Metadata-Version: 2.1
Name: udkanbun
Version: 3.0.9
Summary: Tokenizer POS-tagger and Dependency-parser for Classical Chinese
Home-page: https://github.com/KoichiYasuoka/UD-Kanbun
Author: Koichi Yasuoka
Author-email: yasuoka@kanji.zinbun.kyoto-u.ac.jp
License: MIT
Project-URL: ud-kanbun, https://corpus.kanji.zinbun.kyoto-u.ac.jp/gitlab/Kanbun/ud-kanbun
Project-URL: Source, https://github.com/KoichiYasuoka/UD-Kanbun
Project-URL: Tracker, https://github.com/KoichiYasuoka/UD-Kanbun/issues
Description: [![Current PyPI packages](https://badge.fury.io/py/udkanbun.svg)](https://pypi.org/project/udkanbun/)
        
        # UD-Kanbun
        
        Tokenizer, POS-Tagger, and Dependency-Parser for Classical Chinese Texts (漢文/文言文), working on [Universal Dependencies](https://universaldependencies.org/format.html).
        
        ## Basic usage
        
        ```py
        >>> import udkanbun
        >>> lzh=udkanbun.load()
        >>> s=lzh("不入虎穴不得虎子")
        >>> print(s)
        # text = 不入虎穴不得虎子
        1	不	不	ADV	v,副詞,否定,無界	Polarity=Neg	2	advmod	_	Gloss=not|SpaceAfter=No
        2	入	入	VERB	v,動詞,行為,移動	_	0	root	_	Gloss=enter|SpaceAfter=No
        3	虎	虎	NOUN	n,名詞,主体,動物	_	4	nmod	_	Gloss=tiger|SpaceAfter=No
        4	穴	穴	NOUN	n,名詞,固定物,地形	Case=Loc	2	obj	_	Gloss=cave|SpaceAfter=No
        5	不	不	ADV	v,副詞,否定,無界	Polarity=Neg	6	advmod	_	Gloss=not|SpaceAfter=No
        6	得	得	VERB	v,動詞,行為,得失	_	2	parataxis	_	Gloss=get|SpaceAfter=No
        7	虎	虎	NOUN	n,名詞,主体,動物	_	8	nmod	_	Gloss=tiger|SpaceAfter=No
        8	子	子	NOUN	n,名詞,人,関係	_	6	obj	_	Gloss=child|SpaceAfter=No
        
        >>> t=s[1]
        >>> print(t.id,t.form,t.lemma,t.upos,t.xpos,t.feats,t.head.id,t.deprel,t.deps,t.misc)
        1 不 不 ADV v,副詞,否定,無界 Polarity=Neg 2 advmod _ Gloss=not|SpaceAfter=No
        
        >>> print(s.kaeriten())
        不㆑入㆓虎穴㆒不㆑得㆓虎子㆒
        
        >>> print(s.to_tree())
        不 <════╗   advmod
        入 ═══╗═╝═╗ root
        虎 <╗ ║   ║ nmod
        穴 ═╝<╝   ║ obj
        不 <════╗ ║ advmod
        得 ═══╗═╝<╝ parataxis
        虎 <╗ ║     nmod
        子 ═╝<╝     obj
        
        >>> f=open("trial.svg","w")
        >>> f.write(s.to_svg())
        >>> f.close()
        ```
        ![trial.svg](https://raw.githubusercontent.com/KoichiYasuoka/UD-Kanbun/master/trial.png)
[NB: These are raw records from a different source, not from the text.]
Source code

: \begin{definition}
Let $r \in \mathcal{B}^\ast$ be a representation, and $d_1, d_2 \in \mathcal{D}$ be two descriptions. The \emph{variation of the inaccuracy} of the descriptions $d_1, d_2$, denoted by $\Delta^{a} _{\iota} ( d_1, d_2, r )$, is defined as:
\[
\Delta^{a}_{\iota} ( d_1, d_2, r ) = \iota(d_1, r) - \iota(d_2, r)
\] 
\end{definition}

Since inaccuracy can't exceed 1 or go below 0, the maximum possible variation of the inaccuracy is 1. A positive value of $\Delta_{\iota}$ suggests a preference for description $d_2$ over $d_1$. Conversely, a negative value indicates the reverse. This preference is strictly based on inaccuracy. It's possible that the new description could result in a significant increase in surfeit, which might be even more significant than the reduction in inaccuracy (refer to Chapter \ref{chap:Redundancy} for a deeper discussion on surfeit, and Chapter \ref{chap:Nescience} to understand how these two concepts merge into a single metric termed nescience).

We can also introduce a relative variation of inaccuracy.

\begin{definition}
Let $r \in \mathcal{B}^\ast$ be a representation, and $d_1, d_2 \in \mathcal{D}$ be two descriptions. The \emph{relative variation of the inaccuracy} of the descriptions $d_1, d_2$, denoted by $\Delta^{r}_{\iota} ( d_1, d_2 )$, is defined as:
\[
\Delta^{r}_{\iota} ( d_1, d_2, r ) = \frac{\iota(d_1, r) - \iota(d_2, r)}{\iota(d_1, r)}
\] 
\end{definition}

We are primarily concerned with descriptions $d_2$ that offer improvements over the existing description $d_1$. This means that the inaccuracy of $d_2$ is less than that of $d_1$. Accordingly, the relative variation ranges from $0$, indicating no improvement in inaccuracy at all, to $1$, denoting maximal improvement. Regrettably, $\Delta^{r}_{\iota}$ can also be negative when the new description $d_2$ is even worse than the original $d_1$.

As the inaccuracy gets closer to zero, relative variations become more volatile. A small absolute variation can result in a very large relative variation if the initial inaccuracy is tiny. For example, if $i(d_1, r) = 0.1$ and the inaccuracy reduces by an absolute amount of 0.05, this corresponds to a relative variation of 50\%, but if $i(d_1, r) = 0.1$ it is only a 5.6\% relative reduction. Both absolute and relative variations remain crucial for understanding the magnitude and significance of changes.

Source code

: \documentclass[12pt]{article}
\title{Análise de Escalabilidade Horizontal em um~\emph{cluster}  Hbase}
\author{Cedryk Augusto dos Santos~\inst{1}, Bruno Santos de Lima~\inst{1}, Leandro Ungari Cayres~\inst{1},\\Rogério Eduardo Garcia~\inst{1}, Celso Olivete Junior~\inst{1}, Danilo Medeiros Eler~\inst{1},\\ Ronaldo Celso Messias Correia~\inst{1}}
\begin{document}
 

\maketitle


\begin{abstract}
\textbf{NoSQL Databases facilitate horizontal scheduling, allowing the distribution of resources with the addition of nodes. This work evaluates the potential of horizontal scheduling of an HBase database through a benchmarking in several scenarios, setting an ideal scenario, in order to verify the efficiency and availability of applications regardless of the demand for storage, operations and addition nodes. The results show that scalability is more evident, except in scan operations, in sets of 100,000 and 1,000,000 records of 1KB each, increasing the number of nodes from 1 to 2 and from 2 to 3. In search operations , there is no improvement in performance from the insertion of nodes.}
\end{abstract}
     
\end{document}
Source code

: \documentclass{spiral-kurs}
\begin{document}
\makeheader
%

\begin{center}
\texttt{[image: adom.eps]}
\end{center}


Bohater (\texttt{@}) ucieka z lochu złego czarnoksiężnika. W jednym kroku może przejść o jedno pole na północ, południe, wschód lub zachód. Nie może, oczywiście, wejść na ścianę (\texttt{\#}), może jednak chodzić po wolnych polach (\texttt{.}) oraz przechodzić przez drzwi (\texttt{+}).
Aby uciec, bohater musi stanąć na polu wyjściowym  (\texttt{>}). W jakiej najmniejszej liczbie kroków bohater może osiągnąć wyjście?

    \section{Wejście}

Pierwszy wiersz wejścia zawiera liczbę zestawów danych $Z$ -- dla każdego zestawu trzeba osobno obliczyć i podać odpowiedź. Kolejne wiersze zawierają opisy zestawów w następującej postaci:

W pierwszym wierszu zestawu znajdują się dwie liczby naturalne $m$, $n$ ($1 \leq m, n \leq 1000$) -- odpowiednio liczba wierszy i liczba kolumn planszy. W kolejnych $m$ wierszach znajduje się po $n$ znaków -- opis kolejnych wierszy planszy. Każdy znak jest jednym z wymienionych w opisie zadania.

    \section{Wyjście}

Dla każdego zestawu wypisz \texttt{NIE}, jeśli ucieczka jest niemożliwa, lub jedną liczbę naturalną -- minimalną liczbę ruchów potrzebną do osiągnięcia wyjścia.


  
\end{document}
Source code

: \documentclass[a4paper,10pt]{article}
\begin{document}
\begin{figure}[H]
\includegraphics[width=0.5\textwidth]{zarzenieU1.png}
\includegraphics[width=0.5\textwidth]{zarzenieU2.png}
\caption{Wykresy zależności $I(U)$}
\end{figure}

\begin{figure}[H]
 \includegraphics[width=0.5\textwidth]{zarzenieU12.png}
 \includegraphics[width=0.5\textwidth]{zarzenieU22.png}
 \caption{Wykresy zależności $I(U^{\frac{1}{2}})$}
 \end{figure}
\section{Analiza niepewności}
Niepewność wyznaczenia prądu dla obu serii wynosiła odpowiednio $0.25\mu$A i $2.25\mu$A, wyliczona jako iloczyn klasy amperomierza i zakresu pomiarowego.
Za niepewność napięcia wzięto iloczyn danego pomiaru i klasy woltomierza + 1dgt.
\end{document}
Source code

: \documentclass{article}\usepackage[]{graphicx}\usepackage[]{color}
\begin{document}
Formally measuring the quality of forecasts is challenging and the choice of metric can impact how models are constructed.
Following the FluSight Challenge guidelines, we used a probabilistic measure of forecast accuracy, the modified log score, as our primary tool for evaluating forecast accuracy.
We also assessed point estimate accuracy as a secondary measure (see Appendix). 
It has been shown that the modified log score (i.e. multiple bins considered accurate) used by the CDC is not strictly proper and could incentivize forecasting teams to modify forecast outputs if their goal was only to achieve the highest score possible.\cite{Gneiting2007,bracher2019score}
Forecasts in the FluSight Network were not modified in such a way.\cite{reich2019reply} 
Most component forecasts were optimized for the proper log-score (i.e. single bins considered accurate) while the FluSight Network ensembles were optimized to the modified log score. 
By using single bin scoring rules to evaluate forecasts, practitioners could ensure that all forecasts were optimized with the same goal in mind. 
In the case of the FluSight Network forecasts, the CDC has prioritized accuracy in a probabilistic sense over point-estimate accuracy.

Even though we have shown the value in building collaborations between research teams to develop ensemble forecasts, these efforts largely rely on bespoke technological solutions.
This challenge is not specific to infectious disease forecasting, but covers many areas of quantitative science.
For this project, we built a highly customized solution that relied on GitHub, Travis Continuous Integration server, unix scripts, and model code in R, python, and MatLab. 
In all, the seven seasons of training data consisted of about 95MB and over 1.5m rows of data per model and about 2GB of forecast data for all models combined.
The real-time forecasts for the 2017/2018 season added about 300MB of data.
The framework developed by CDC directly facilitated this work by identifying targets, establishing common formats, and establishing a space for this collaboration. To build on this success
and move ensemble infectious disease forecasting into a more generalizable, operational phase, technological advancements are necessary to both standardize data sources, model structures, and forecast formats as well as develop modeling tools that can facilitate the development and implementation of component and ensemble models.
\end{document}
        `udkanbun.load()` has three options `udkanbun.load(MeCab=True,Danku=False,BERT=None)`.  By default, the UD-Kanbun pipeline uses [MeCab](https://taku910.github.io/mecab/) for tokenizer and POS-tagger, then uses [UDPipe](http://ufal.mff.cuni.cz/udpipe) for dependency-parser. With the option `MeCab=False` the pipeline uses UDPipe for all through the processing. With the option `Danku=True` the pipeline tries to segment sentences automatically. If you have already installed [SuPar](https://pypi.org/project/supar/) 1.0.1 or later, you can use BERT model with the option `BERT` shown below:
        * `BERT="guwenbert-base"` utilizes [ethanyt/guwenbert-base](https://huggingface.co/ethanyt/guwenbert-base)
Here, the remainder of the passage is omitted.